Engineering nitrogen fixation
Workpackage I: N2 Fixation
During the Green Revolution nitrogen fertilisers as much as tripled cereal yields in some areas. However, these synthetic fertilisers remain unaffordable in developing countries, for example for smallholder farmers in sub-Saharan Africa whose yields are 15% to 20% of their potential. As part of the ENSA project (Engineering Nitrogen Symbiosis for Africa), Professor Giles Oldroyd’s group at the John Innes Centre is taking a synthetic biology approach to engineer nitrogen-fixation into cereals. Legumes are able to form symbiotic interactions with nitrogen-fixing rhizobial bacteria through formation of root nodules. Engineering this complex interaction into cereals is highly ambitious and could not be tackled without the tools of synthetic biology. The potential impact on yields in sub-Saharan Africa without reliance on chemical fertilisers is huge.
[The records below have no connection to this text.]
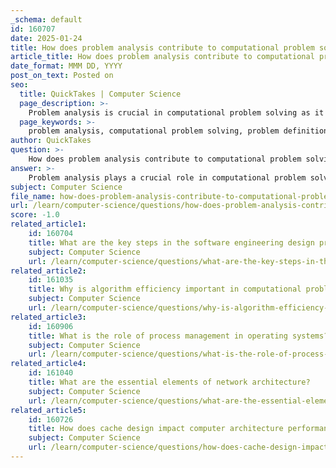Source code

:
 ```yaml
---
_schema: default
id: 160707
date: 2025-01-24
title: How does problem analysis contribute to computational problem solving?
article_title: How does problem analysis contribute to computational problem solving?
date_format: MMM DD, YYYY
post_on_text: Posted on
seo:
  title: QuickTakes | Computer Science
  page_description: >-
    Problem analysis is crucial in computational problem solving as it provides a structured framework for understanding complex issues, guiding algorithm design, enhancing computational thinking, and facilitating effective and efficient solutions.
  page_keywords: >-
    problem analysis, computational problem solving, problem definition, components and constraints, modular approach, patterns and relationships, algorithm design, computational thinking, iterative improvement, efficient solutions
author: QuickTakes
question: >-
    How does problem analysis contribute to computational problem solving?
answer: >-
    Problem analysis plays a crucial role in computational problem solving by providing a structured approach to understanding and addressing complex issues. Here are several key contributions of problem analysis to the computational problem-solving process:\n\n1. **Problem Definition**: The first step in problem analysis involves clearly specifying the problem, including the inputs and acceptable outputs. A well-defined problem is essential for effective analysis and resolution, as it lays the groundwork for the entire problem-solving process.\n\n2. **Understanding Components and Constraints**: Problem analysis involves a thorough examination of the problem's components, constraints, and requirements. This understanding helps in identifying the key factors that influence the problem and guides the development of potential solutions.\n\n3. **Breaking Down the Problem**: By decomposing the problem into smaller, manageable subproblems, problem analysis simplifies the complexity of the overall issue. This modular approach allows for focused attention on each subproblem, making it easier to design solutions and algorithms tailored to each part.\n\n4. **Identifying Patterns and Relationships**: Analyzing the problem can reveal patterns and relationships that may not be immediately apparent. Recognizing these can lead to more efficient algorithms and solutions, as similar problems may share common characteristics.\n\n5. **Facilitating Algorithm Design**: Problem analysis aids in the formulation of algorithms by providing insights into the logical steps required to solve the problem. It helps in determining the most effective methods and techniques to apply, ensuring that the solution is both efficient and effective.\n\n6. **Enhancing Computational Thinking**: Problem analysis is closely linked to computational thinking, which encompasses problem specification, algorithmic expression, and solution implementation. By engaging in problem analysis, individuals develop their computational thinking skills, which are essential for tackling complex problems in computing.\n\n7. **Iterative Improvement**: The process of problem analysis is often iterative, allowing for continuous refinement of the problem understanding and the proposed solutions. This iterative nature helps in adapting to new information or changing requirements, leading to more robust solutions.\n\nIn summary, problem analysis contributes significantly to computational problem solving by providing clarity, structure, and a deeper understanding of the problem at hand. It enables the development of effective algorithms and solutions, ultimately enhancing the overall problem-solving process.
subject: Computer Science
file_name: how-does-problem-analysis-contribute-to-computational-problem-solving.md
url: /learn/computer-science/questions/how-does-problem-analysis-contribute-to-computational-problem-solving
score: -1.0
related_article1:
    id: 160704
    title: What are the key steps in the software engineering design process?
    subject: Computer Science
    url: /learn/computer-science/questions/what-are-the-key-steps-in-the-software-engineering-design-process
related_article2:
    id: 161035
    title: Why is algorithm efficiency important in computational problem solving?
    subject: Computer Science
    url: /learn/computer-science/questions/why-is-algorithm-efficiency-important-in-computational-problem-solving
related_article3:
    id: 160906
    title: What is the role of process management in operating systems?
    subject: Computer Science
    url: /learn/computer-science/questions/what-is-the-role-of-process-management-in-operating-systems
related_article4:
    id: 161040
    title: What are the essential elements of network architecture?
    subject: Computer Science
    url: /learn/computer-science/questions/what-are-the-essential-elements-of-network-architecture
related_article5:
    id: 160726
    title: How does cache design impact computer architecture performance?
    subject: Computer Science
    url: /learn/computer-science/questions/how-does-cache-design-impact-computer-architecture-performance
---
```


&nbsp;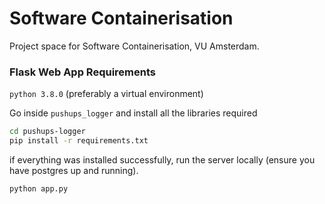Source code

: # Software Containerisation

Project space for Software Containerisation, VU Amsterdam.

### Flask Web App Requirements

`python 3.8.0` (preferably a virtual environment)

Go inside `pushups_logger` and install all the libraries required

```bash
cd pushups-logger
pip install -r requirements.txt
```

if everything was installed successfully, run the server locally (ensure you have postgres up and running).

```bash
python app.py
```
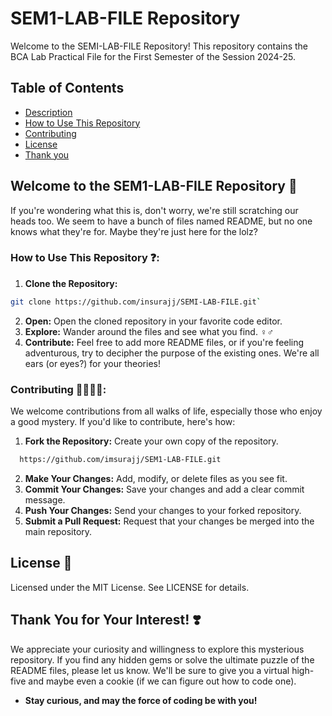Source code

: # SEM1-LAB-FILE Repository
Welcome to the SEMI-LAB-FILE Repository! This repository contains the BCA Lab Practical File for the First Semester of the Session 2024-25.

## Table of Contents
- [Description](#welcome-to-the-sem1-lab-file-repository-)
- [How to Use This Repository](#how-to-use-this-repository-)
- [Contributing](#contributing-)
- [License](#license-)
- [Thank you](#thank-you-for-your-interest-️)

## Welcome to the SEM1-LAB-FILE Repository 🎉

If you're wondering what this is, don't worry, we're still scratching our heads too.  We seem to have a bunch of files named README, but no one knows what they're for. Maybe they're just here for the lolz? 


### How to Use This Repository ❓:

1. **Clone the Repository:** 
```sh
git clone https://github.com/insurajj/SEMI-LAB-FILE.git`
```
2. **Open:** Open the cloned repository in your favorite code editor.
3. **Explore:** Wander around the files and see what you find. ️‍♀️️‍♂️
4. **Contribute:** Feel free to add more README files, or if you're feeling adventurous, try to decipher the purpose of the existing ones. We're all ears (or eyes?) for your theories! 

### Contributing 🫱🏼‍🫲🏼:

We welcome contributions from all walks of life, especially those who enjoy a good mystery. If you'd like to contribute, here's how:

1. **Fork the Repository:** Create your own copy of the repository.
 ```sh
   https://github.com/imsurajj/SEM1-LAB-FILE.git
   ``` 
2. **Make Your Changes:** Add, modify, or delete files as you see fit. 
3. **Commit Your Changes:** Save your changes and add a clear commit message. 
4. **Push Your Changes:** Send your changes to your forked repository. 
5. **Submit a Pull Request:** Request that your changes be merged into the main repository. 

## License 🪪
Licensed under the MIT License. See LICENSE for details.

## Thank You for Your Interest! ❣️

We appreciate your curiosity and willingness to explore this mysterious repository. If you find any hidden gems or solve the ultimate puzzle of the README files, please let us know. We'll be sure to give you a virtual high-five and maybe even a cookie (if we can figure out how to code one). 

- **Stay curious, and may the force of coding be with you!**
Simple systems for engineering symbiosis
OpenPlant supports an effort to establish Marchantia as a model system for signalling in symbiosis. Marchantia provides a potentially ground-breaking advance for testing and engineering symbiotic signalling. The Oldroyd and Schornack laboratories are exploring the domestication of new liverwort-fungi associations. New laboratory co-cultivation and marker techniques are being developed to study symbiotic interactions between Marchantia spp. and Glomermycota fungi. Access to simpler symbioses opens new approaches to engineering the precise signalling mechanisms that underpin mutualism.
Marchantia species and close relatives have been screened for their ability to form arbuscular mycorrhizal symbiosis. The Oldroyd lab has produced a draft of the 250Mb genome of Marchantia paleacea. In addition, high throughput methods have been developed for transformation of M. paleacea. We have developed techniques for routine production of Cas9-CRISPR mediated knockout lines in different Marchantia species.
DNA parts and synthetic circuits
OpenPlant is supporting the assembly of a toolkit of standardised DNA parts for transcription factors and signalling components. These include LysM receptor-like kinases and novel cell reporters for high resolution cellular imaging. The DNA parts are compatible with the Phytobrick standard and Loop Assembly method. The toolkit will allow construction of new circuits for engineering synthetic responses to Nod factors, and rapid prototyping of synthetic circuits in transgenic Marchantia plants.